Segment Start: Records provided

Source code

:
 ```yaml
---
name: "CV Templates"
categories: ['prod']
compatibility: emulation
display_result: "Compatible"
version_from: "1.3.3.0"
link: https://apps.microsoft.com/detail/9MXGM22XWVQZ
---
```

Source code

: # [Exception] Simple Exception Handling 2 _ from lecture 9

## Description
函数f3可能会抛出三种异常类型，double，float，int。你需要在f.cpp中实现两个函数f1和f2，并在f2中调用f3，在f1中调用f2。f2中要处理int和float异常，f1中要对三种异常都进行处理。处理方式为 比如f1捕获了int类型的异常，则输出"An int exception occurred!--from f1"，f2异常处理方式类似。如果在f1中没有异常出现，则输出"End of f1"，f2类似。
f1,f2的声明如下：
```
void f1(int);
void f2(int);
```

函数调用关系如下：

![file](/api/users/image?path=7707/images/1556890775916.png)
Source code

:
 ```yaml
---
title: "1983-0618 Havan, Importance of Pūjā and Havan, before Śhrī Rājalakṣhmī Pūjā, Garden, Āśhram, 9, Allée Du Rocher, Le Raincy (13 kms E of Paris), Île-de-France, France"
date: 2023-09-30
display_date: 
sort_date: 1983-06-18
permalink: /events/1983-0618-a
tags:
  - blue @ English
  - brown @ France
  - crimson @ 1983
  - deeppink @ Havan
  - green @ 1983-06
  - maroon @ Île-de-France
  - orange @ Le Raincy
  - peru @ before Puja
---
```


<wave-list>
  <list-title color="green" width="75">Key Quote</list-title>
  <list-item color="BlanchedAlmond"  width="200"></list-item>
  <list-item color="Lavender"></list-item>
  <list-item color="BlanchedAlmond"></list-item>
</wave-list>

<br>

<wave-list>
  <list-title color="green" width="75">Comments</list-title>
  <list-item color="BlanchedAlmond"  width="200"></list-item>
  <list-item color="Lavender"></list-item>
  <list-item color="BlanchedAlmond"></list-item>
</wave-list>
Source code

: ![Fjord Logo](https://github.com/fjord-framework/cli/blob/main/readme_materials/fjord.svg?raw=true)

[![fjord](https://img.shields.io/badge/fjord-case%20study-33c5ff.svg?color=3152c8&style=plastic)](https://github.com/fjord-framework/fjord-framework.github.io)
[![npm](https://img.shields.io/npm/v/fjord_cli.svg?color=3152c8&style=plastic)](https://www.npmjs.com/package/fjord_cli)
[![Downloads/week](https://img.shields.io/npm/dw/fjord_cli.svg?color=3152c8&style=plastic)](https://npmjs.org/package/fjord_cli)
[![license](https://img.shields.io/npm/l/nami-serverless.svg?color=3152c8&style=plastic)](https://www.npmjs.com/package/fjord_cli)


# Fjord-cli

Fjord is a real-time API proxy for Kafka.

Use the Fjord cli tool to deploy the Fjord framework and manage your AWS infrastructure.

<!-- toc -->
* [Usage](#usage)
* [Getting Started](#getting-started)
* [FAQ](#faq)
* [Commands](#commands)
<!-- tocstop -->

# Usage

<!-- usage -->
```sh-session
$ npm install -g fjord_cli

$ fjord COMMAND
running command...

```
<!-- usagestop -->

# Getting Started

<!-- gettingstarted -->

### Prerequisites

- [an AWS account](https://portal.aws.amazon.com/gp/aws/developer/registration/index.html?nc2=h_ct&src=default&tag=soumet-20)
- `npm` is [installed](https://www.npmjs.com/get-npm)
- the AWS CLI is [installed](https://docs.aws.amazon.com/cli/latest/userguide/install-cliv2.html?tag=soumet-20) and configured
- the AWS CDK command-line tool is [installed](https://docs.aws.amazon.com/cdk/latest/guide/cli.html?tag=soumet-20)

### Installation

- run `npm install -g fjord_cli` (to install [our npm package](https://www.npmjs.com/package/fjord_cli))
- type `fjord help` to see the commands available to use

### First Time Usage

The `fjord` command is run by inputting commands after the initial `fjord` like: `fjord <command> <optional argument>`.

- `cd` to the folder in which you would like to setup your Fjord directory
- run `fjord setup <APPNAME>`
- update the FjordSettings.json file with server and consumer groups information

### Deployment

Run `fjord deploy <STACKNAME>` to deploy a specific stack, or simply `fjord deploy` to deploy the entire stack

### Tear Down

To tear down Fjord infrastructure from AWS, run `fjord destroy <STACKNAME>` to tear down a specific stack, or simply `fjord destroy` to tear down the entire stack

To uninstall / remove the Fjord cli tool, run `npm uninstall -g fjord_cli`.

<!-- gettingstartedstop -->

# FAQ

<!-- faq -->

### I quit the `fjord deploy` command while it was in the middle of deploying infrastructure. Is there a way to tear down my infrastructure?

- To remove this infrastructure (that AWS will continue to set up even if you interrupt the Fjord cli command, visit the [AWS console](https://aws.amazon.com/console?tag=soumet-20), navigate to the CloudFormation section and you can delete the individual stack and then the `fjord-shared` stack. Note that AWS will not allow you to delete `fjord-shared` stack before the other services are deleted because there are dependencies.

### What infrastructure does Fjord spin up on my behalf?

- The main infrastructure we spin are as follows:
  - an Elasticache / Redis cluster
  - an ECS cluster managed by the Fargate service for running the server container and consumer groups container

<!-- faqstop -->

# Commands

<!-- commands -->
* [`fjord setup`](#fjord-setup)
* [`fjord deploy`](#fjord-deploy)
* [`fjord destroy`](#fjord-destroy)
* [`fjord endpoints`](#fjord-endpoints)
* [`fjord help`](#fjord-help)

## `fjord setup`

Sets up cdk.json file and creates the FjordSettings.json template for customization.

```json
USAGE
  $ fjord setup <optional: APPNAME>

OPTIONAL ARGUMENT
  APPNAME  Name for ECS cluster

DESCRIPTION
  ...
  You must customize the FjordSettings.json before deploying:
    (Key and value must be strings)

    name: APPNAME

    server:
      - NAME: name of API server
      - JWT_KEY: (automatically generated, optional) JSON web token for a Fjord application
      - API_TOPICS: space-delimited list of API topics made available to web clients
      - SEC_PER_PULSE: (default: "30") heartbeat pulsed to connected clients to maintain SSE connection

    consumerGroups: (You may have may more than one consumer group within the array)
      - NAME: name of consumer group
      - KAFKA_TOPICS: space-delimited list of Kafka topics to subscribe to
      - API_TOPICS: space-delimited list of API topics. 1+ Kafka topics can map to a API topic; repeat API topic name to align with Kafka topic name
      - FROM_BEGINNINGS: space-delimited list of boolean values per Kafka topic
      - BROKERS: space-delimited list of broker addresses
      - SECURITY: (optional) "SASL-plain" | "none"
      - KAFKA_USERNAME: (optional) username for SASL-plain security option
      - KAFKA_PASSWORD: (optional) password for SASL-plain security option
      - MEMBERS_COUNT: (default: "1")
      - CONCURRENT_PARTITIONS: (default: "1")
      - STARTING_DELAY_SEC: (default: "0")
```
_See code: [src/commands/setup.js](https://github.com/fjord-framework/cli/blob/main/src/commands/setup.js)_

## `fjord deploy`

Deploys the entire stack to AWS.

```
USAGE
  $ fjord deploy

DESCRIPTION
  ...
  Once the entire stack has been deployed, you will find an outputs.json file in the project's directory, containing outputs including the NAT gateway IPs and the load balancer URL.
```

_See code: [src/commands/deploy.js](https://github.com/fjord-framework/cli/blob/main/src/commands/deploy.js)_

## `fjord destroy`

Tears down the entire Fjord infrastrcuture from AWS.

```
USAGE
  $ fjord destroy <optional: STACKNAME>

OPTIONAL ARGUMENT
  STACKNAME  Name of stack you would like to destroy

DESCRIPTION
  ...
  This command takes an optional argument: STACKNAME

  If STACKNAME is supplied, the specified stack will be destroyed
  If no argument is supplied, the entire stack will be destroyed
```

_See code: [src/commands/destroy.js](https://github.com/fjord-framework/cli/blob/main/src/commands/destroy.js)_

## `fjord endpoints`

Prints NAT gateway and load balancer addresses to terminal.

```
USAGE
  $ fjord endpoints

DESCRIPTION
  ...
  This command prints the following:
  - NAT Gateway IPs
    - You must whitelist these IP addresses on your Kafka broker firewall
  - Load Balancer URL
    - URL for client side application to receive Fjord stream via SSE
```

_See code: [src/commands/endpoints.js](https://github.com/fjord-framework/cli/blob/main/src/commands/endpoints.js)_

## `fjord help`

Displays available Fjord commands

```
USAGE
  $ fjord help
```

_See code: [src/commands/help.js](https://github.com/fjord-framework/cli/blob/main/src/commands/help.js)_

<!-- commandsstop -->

Segment End: Records provided

Activity:
The lines above that hold "framework" are the result; show every one of them.

Solution to this task:
: ![Fjord Logo](https://github.com/fjord-framework/cli/blob/main/readme_materials/fjord.svg?raw=true)
[![fjord](https://img.shields.io/badge/fjord-case%20study-33c5ff.svg?color=3152c8&style=plastic)](https://github.com/fjord-framework/fjord-framework.github.io)
Use the Fjord cli tool to deploy the Fjord framework and manage your AWS infrastructure.
_See code: [src/commands/setup.js](https://github.com/fjord-framework/cli/blob/main/src/commands/setup.js)_
_See code: [src/commands/deploy.js](https://github.com/fjord-framework/cli/blob/main/src/commands/deploy.js)_
_See code: [src/commands/destroy.js](https://github.com/fjord-framework/cli/blob/main/src/commands/destroy.js)_
_See code: [src/commands/endpoints.js](https://github.com/fjord-framework/cli/blob/main/src/commands/endpoints.js)_
_See code: [src/commands/help.js](https://github.com/fjord-framework/cli/blob/main/src/commands/help.js)_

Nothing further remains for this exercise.